Vilalta Arquitectura's Lideta Market
A detail of the Lideta Market

Vilalta Arquitectura's Lideta Market
The Lideta Market

Special thanks to Zacharias Abubeker and Marjan Kloosterboer.

2016 in Review: Nearly As Much There As Here

2016 was another year of travel, but unlike previous years, my explorations were more international than domestic: for more than two months I made work in Belgium, Ethiopia, France, Ireland, Japan, Northern Ireland, and the United Arab Emirates.

One month of that period was for a residency in the North of France and Belgium. The residency, “Resilient Images,” is a joint program launched by the Hyde Park Art Center and the Centre régional de la photographie Nord—Pas-de-Calais and supported by the MacArthur Foundation, the French Embassy, and Institut Français. I will be writing more about my project in a few months, but if you’re interested in learning a little more about what I’m doing in the North, you can read a little more about it in this short interview.

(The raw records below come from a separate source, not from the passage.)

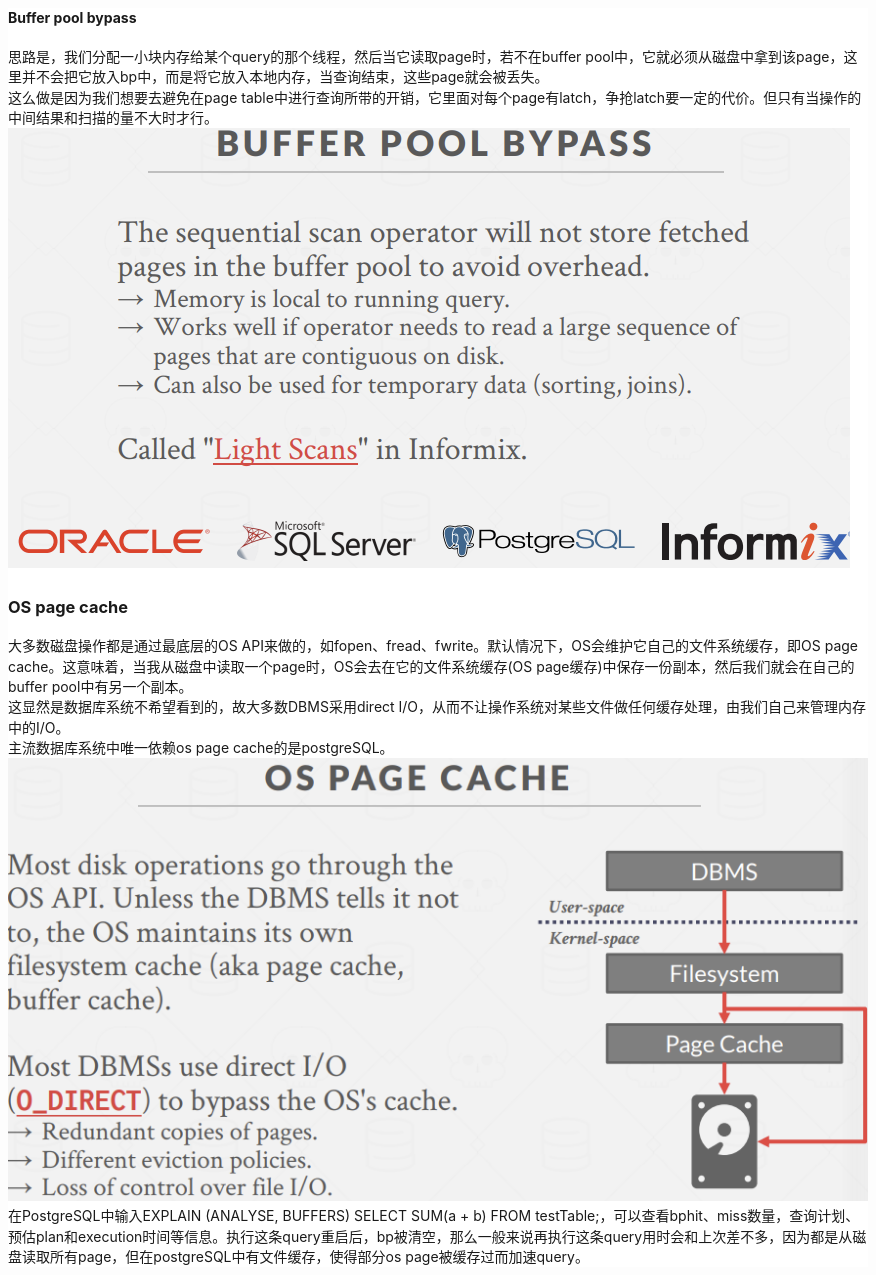 #### Buffer pool bypass
思路是，我们分配一小块内存给某个query的那个线程，然后当它读取page时，若不在buffer pool中，它就必须从磁盘中拿到该page，这里并不会把它放入bp中，而是将它放入本地内存，当查询结束，这些page就会被丢失。  
这么做是因为我们想要去避免在page table中进行查询所带的开销，它里面对每个page有latch，争抢latch要一定的代价。但只有当操作的中间结果和扫描的量不大时才行。  
![bypass](figs/C5/buffer-pool-bypass.png)  



### OS page cache
大多数磁盘操作都是通过最底层的OS API来做的，如fopen、fread、fwrite。默认情况下，OS会维护它自己的文件系统缓存，即OS page cache。这意味着，当我从磁盘中读取一个page时，OS会去在它的文件系统缓存(OS page缓存)中保存一份副本，然后我们就会在自己的buffer pool中有另一个副本。  
这显然是数据库系统不希望看到的，故大多数DBMS采用direct I/O，从而不让操作系统对某些文件做任何缓存处理，由我们自己来管理内存中的I/O。  
主流数据库系统中唯一依赖os page cache的是postgreSQL。  
![os page cache](figs/C5/os-page-cache.png)  
在PostgreSQL中输入EXPLAIN (ANALYSE, BUFFERS) SELECT SUM(a + b) FROM testTable;，可以查看bphit、miss数量，查询计划、预估plan和execution时间等信息。执行这条query重启后，bp被清空，那么一般来说再执行这条query用时会和上次差不多，因为都是从磁盘读取所有page，但在postgreSQL中有文件缓存，使得部分os page被缓存过而加速query。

The rest of the summer, I continued my project about Eleventh Night and the Twelfth in Belfast, photographed in Tōhoku and showed photographs at Gallery Tanto Tempo in Japan, toured Ethiopia with friends, and visited with guest workers in Dubai.

But I also did some domestic travel, including for a show in Buffalo, New York at Dennis Maher’s incomparable Fargo House and a screening of scenes from The Area at the University of Wisconsin Milwaukee’s Mobile Design Box in Milwaukee, Wisconsin. I also made brief visits to the area around Louisville, Kentucky and New Orleans, Louisiana. Of course, I spent plenty of time in Chicago, Illinois and Minneapolis, Minnesota, which finally feels like home.

The other big project news is that after nearly five years, The Area is swiftly moving towards completion with Scrappers Film Group after a party and fundraiser in December. “Thank you,” everyone who attended and contributed!

I can’t possibly do justice to the places I visited in this short post, but I’ve included links to locations for which I made blog posts, and posted a few photographs from each site. If I authored a blog post about a particular visit, the section title is a link to the post.

To 2017! It’s going to be a busy one, isn’t it?

Resilient Images Residency in Hauts-de-France, France

Watching, Power Plant
Residents calling for their dog from their street.

Gathering to Depart
ATV riders gather to move from one part of a slag heap to another.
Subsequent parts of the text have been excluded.